DATA RECORDS below:
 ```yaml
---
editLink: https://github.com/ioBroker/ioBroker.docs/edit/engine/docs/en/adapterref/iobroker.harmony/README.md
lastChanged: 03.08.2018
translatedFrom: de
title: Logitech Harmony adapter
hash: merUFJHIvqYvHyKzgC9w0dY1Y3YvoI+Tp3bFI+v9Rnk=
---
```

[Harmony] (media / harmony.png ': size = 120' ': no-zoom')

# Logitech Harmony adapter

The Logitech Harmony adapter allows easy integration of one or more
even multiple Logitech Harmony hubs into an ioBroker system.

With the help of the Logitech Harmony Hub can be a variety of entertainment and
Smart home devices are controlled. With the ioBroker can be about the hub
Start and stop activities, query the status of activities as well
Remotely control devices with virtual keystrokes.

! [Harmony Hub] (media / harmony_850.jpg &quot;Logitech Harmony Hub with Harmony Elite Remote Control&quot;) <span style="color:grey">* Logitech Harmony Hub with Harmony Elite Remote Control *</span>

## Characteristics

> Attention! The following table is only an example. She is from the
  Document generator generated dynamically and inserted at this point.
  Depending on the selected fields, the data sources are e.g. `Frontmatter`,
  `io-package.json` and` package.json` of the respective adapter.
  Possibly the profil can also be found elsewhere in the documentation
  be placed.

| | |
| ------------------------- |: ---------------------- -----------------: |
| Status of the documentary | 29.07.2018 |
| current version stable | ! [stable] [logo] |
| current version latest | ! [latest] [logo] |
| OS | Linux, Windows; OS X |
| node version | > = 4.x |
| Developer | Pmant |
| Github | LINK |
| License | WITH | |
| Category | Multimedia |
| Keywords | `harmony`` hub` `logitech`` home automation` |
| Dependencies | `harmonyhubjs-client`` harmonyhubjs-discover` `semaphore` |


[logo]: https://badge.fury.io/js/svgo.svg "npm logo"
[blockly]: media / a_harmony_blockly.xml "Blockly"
End of DATA RECORDS.
DATA RECORDS below:
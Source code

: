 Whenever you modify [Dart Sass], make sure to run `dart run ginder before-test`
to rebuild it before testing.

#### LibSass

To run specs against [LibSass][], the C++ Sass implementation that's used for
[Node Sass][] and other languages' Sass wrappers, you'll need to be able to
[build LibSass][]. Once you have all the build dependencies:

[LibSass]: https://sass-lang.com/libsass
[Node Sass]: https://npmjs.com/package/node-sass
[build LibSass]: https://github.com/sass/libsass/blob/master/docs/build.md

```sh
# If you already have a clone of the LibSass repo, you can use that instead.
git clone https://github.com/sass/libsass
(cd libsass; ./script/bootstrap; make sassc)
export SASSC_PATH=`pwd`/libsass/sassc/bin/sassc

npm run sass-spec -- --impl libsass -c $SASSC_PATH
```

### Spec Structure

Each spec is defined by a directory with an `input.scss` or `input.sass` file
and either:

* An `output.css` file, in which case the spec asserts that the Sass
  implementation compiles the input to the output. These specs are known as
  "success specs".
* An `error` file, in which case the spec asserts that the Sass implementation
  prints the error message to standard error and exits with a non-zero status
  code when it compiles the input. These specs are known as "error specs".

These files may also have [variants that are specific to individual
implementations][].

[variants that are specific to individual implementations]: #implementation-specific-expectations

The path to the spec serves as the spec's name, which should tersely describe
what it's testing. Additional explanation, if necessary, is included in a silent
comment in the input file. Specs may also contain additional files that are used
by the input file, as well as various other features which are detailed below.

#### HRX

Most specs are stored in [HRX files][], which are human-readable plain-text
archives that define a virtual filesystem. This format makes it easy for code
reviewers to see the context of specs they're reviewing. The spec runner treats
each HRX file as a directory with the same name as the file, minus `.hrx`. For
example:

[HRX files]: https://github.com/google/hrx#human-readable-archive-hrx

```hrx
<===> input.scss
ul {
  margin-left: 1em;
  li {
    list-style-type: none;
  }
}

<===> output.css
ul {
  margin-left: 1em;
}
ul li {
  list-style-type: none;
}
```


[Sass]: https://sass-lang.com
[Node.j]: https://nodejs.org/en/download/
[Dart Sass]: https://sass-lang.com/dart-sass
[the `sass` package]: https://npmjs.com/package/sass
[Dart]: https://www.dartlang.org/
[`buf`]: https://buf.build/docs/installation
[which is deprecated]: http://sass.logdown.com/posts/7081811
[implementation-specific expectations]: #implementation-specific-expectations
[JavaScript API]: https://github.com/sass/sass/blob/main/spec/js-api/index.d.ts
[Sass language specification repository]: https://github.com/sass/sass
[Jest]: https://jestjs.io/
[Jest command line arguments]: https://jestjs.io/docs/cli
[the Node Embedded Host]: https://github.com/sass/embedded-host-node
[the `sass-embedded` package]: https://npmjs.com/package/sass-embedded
End of DATA RECORDS.
DATA RECORDS below:
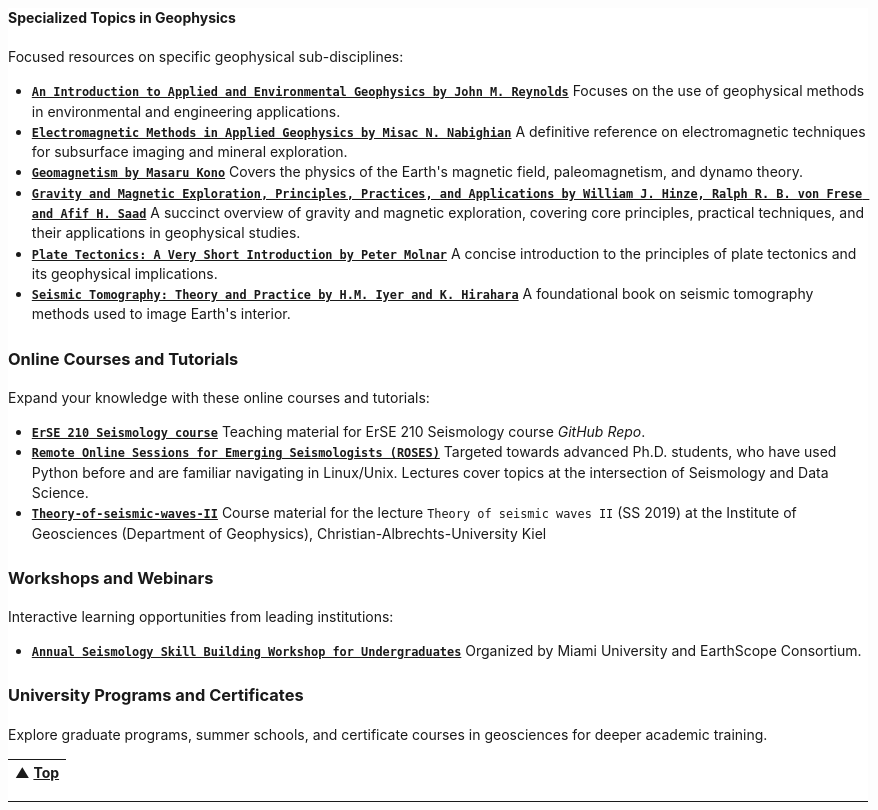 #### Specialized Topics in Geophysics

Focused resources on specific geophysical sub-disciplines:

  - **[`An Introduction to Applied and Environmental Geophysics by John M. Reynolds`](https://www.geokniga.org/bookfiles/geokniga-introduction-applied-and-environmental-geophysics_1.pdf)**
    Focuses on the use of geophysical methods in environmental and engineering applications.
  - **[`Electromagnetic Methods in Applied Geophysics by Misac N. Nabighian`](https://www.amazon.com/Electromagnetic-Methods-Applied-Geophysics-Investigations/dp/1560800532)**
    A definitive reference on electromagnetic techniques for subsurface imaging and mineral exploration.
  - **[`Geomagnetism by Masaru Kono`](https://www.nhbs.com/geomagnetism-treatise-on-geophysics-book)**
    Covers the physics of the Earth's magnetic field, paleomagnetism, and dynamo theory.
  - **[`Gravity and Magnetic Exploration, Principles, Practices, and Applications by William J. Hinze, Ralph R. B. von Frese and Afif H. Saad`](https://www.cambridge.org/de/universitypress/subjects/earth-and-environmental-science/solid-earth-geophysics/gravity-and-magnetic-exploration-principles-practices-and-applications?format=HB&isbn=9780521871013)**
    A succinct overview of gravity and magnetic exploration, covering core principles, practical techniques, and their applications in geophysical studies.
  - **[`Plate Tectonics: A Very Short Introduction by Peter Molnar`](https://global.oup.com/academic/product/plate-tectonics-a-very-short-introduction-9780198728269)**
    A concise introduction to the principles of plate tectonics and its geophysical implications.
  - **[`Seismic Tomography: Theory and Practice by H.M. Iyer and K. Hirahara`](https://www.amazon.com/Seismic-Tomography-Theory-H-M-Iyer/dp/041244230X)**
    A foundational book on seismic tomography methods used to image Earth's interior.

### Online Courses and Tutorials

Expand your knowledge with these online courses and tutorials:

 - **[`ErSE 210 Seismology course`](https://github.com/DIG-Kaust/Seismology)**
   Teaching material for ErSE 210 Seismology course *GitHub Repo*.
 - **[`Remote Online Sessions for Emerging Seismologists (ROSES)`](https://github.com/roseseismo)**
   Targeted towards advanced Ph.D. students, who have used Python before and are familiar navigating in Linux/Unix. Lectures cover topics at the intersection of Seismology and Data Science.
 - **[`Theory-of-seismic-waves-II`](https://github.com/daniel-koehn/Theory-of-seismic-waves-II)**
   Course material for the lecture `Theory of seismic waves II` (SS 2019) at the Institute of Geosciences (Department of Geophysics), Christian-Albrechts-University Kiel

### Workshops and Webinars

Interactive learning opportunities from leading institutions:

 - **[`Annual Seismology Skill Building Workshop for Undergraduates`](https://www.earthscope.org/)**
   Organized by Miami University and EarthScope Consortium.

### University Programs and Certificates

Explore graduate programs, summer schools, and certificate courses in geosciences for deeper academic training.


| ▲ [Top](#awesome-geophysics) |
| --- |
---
End of DATA RECORDS.
▶ WORK INSTRUCTIONS:
Which of the lines above hold the word "name"? Copy each one.

▶ SOLUTION TO THE EXERCISE:
The path to the spec serves as the spec's name, which should tersely describe
each HRX file as a directory with the same name as the file, minus `.hrx`. For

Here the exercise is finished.